Ume las observó por encima de su taza, con los ojos arrugados por los secretos. "¿Siempre tan íntimas, eh?"
Yuzu se atragantó con el café. La taza de té de Mei tintineó en el platillo.
"¡M-Mamá!"
"Oh, por favor." Ume agitó una mano desdeñosa. "¿Crees que no noté los mordiscos de amor en el desayuno del domingo?" Su guiño arrugó el tatuaje de pez koi que asomaba de su manga; rebelde, se dio cuenta Mei con un sobresalto, igual que su hija. "Las reglas de tu abuelo..." Se quedó en silencio, revolviendo su café. "Se olvida de que el amor no es un contrato. Es..."
"¿Un incendio de grasa?" ofreció Yuzu.
"Un tsunami," corrigió Ume, mirando fijamente el descolorido santuario kamidana en la esquina. "Barre con el deber, el linaje, la lógica..." Su mano cubrió la de Mei, espolvoreada de harina y feroz. "...pero ¿qué queda?

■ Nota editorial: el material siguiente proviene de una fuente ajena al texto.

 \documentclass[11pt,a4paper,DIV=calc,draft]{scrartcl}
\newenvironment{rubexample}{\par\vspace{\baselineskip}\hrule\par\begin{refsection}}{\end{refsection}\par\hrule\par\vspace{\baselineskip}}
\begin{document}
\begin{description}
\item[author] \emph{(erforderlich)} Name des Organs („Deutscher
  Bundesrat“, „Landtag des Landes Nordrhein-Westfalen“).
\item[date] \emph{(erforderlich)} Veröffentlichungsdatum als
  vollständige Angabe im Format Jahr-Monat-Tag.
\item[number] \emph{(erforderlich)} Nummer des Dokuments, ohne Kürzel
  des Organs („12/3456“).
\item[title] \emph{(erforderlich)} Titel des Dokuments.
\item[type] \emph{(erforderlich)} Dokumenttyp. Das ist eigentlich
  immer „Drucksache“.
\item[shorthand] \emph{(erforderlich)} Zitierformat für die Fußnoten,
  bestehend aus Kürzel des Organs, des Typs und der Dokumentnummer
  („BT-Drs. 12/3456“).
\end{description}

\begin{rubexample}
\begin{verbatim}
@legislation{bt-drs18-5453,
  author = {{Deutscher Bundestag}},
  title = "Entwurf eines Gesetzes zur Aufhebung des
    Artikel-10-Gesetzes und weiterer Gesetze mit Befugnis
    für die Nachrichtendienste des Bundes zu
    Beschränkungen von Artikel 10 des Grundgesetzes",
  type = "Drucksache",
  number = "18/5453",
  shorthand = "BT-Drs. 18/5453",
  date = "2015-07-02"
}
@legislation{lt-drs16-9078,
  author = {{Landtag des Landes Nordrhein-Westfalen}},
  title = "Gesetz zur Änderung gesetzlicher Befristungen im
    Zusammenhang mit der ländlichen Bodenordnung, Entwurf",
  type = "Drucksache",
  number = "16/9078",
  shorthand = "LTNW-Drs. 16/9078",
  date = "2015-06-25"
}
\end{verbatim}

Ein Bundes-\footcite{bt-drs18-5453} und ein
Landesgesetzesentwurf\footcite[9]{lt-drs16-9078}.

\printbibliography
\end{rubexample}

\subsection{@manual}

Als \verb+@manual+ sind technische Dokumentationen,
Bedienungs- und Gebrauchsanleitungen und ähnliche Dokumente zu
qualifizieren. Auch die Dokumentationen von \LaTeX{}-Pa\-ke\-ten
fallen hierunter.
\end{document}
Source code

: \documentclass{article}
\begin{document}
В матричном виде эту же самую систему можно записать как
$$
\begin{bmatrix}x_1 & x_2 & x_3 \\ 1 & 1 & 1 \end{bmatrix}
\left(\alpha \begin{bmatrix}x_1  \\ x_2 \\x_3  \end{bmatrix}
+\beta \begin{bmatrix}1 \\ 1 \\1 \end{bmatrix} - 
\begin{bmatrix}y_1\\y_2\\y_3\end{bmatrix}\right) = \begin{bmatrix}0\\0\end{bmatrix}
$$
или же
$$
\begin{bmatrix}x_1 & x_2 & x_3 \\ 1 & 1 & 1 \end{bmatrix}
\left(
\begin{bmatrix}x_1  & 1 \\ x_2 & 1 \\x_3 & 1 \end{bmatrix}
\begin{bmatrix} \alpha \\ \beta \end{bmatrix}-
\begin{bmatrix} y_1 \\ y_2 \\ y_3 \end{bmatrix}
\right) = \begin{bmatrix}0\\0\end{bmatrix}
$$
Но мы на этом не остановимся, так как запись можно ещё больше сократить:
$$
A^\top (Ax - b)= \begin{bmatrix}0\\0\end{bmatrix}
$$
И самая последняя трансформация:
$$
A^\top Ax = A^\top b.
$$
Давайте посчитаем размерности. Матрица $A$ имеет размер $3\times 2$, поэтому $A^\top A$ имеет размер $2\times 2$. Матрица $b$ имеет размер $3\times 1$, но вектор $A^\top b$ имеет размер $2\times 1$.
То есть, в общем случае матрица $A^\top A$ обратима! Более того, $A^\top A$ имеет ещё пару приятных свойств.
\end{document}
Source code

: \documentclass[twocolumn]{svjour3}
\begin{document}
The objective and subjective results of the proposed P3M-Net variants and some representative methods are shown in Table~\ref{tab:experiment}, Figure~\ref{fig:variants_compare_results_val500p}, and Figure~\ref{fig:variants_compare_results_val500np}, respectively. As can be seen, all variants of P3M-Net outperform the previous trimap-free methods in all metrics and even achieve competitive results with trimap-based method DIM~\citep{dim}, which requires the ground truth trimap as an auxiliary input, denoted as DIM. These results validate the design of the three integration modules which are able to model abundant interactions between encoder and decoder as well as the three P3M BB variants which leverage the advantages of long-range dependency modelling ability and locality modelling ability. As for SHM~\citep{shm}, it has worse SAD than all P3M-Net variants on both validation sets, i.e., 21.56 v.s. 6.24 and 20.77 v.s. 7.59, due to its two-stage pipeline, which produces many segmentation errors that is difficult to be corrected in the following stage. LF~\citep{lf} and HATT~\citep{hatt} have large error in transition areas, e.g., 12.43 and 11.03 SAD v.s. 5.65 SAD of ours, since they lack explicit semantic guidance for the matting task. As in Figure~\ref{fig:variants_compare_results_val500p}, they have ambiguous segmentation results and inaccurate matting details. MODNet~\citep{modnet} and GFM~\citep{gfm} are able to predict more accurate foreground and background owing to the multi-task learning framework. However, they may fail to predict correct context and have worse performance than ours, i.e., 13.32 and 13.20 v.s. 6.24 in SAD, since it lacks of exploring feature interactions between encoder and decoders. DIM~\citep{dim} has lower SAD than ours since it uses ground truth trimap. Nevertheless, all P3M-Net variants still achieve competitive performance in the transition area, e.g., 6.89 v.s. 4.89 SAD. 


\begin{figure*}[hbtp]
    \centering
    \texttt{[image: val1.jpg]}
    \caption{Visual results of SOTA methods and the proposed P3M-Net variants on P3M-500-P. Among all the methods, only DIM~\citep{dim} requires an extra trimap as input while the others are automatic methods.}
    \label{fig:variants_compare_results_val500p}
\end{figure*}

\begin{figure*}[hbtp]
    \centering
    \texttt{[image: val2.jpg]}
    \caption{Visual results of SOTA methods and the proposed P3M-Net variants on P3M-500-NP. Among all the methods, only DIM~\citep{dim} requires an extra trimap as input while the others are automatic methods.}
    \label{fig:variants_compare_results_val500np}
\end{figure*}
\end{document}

Algo real."
La taza de té de Mei tintineó. Afuera, la canción de un vendedor de helados se filtraba a través de las ventanas abiertas. El pulgar de Yuzu trazó círculos sobre su rodilla, firme, mientras la postura rígida de Mei se suavizaba, centímetro a centímetro, en el abrazo hundido del sofá.
"Somos... cuidadosas", respiró Mei.
Ume resopló. "Cuidado es para las auditorías fiscales. Ustedes..." Les señaló con la cuchara. "... tienen que ser valientes".
La sonrisa de Yuzu floreció, lenta y peligrosa. "¿Escuchas eso, Mei? Mamá dice que deberíamos fugarnos".
La sartén de melón se desmoronó en el puño de Mei. "¡Yuzu!"
La risa aumentó: la carcajada de Ume, el grito de Yuzu, la risita ahogada de Mei, mientras la luz de la tarde doraba las motas de polvo que bailaban entre ellas. Mei saboreó algo más dulce que la obediencia: la familia, sin lazos de sangre ni de escudo.
...
El álbum de fotos se abrió con un crujido como si fuera un cofre del tesoro lleno de mortificación, con las páginas amarillentas por décadas de risas y sopa de miso derramada. Yuzu se abalanzó, pero Ume le apartó la mano con la precisión de un maestro de kendo. "¡Siéntate, Yuzu! ¡Mei-chan necesita ver tu primer baño!"
"Mamá, te lo juro por Dios..." Las protestas de Yuzu se apagaron cuando Mei se sentó recatadamente al lado de Ume, los pliegues de su falda escolar rozando los jeans cubiertos de harina de Ume. Los labios de la heredera se crisparon, un depredador que huele la debilidad.
"Toma", canturreó Ume, tocando una Polaroid de una niña sin camisa a horcajadas sobre un triciclo, con una sonrisa desdentada brillando debajo de un casco de construcción demasiado grande. "Tiene cinco años, robó la llave del vecino para "arreglar" mi olla arrocera. ¡Boom!". Hizo una mueca de explosión, riéndose de los ojos abiertos de Mei.
Yuzu enterró la cara en una almohada. "Esa cosa era una trampa mortal de todos modos..."
La respiración de Mei se entrecortó. La siguiente foto detuvo el tiempo: Yuzu a los siete años, en equilibrio sobre los hombros de un hombre con su mismo remolino rebelde y sonrisa radiante. Su mano, enorme y ancha, agarró su pequeño tobillo como un salvavidas.
"Papá", murmuró Yuzu, con la voz amortiguada por la tela. "El idiota me dejó «conducir» su carretilla elevadora."
"Lenguaje", regañó Ume sin ardor. Su pulgar se demoró en el rostro del hombre, trazando una sonrisa fantasmal. "James siempre decía que o construías imperios o los quemabas."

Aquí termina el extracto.